:: Your task ::
Every line of the material below in which "costo" shows up is to be located and copied.

☆ ☆ ☆ ☆ ☆

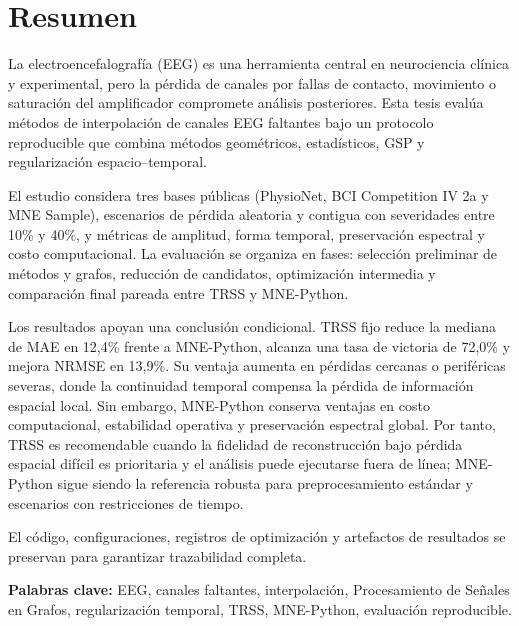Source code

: \chapter*{Resumen}

La electroencefalografía (EEG) es una herramienta central en neurociencia clínica y experimental, pero la pérdida de canales por fallas de contacto, movimiento o saturación del amplificador compromete análisis posteriores. Esta tesis evalúa métodos de interpolación de canales EEG faltantes bajo un protocolo reproducible que combina métodos geométricos, estadísticos, GSP y regularización espacio--temporal.

El estudio considera tres bases públicas (PhysioNet, BCI Competition IV 2a y MNE Sample), escenarios de pérdida aleatoria y contigua con severidades entre 10\% y 40\%, y métricas de amplitud, forma temporal, preservación espectral y costo computacional. La evaluación se organiza en fases: selección preliminar de métodos y grafos, reducción de candidatos, optimización intermedia y comparación final pareada entre TRSS y MNE-Python.

Los resultados apoyan una conclusión condicional. TRSS fijo reduce la mediana de MAE en 12{,}4\% frente a MNE-Python, alcanza una tasa de victoria de 72{,}0\% y mejora NRMSE en 13{,}9\%. Su ventaja aumenta en pérdidas cercanas o periféricas severas, donde la continuidad temporal compensa la pérdida de información espacial local. Sin embargo, MNE-Python conserva ventajas en costo computacional, estabilidad operativa y preservación espectral global. Por tanto, TRSS es recomendable cuando la fidelidad de reconstrucción bajo pérdida espacial difícil es prioritaria y el análisis puede ejecutarse fuera de línea; MNE-Python sigue siendo la referencia robusta para preprocesamiento estándar y escenarios con restricciones de tiempo.

El código, configuraciones, registros de optimización y artefactos de resultados se preservan para garantizar trazabilidad completa.

\vspace{1em}
\noindent\textbf{Palabras clave:} EEG, canales faltantes, interpolación, Procesamiento de Señales en Grafos, regularización temporal, TRSS, MNE-Python, evaluación reproducible.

☆ ☆ ☆ ☆ ☆

:: Exercise output ::
El estudio considera tres bases públicas (PhysioNet, BCI Competition IV 2a y MNE Sample), escenarios de pérdida aleatoria y contigua con severidades entre 10\% y 40\%, y métricas de amplitud, forma temporal, preservación espectral y costo computacional. La evaluación se organiza en fases: selección preliminar de métodos y grafos, reducción de candidatos, optimización intermedia y comparación final pareada entre TRSS y MNE-Python.
Los resultados apoyan una conclusión condicional. TRSS fijo reduce la mediana de MAE en 12{,}4\% frente a MNE-Python, alcanza una tasa de victoria de 72{,}0\% y mejora NRMSE en 13{,}9\%. Su ventaja aumenta en pérdidas cercanas o periféricas severas, donde la continuidad temporal compensa la pérdida de información espacial local. Sin embargo, MNE-Python conserva ventajas en costo computacional, estabilidad operativa y preservación espectral global. Por tanto, TRSS es recomendable cuando la fidelidad de reconstrucción bajo pérdida espacial difícil es prioritaria y el análisis puede ejecutarse fuera de línea; MNE-Python sigue siendo la referencia robusta para preprocesamiento estándar y escenarios con restricciones de tiempo.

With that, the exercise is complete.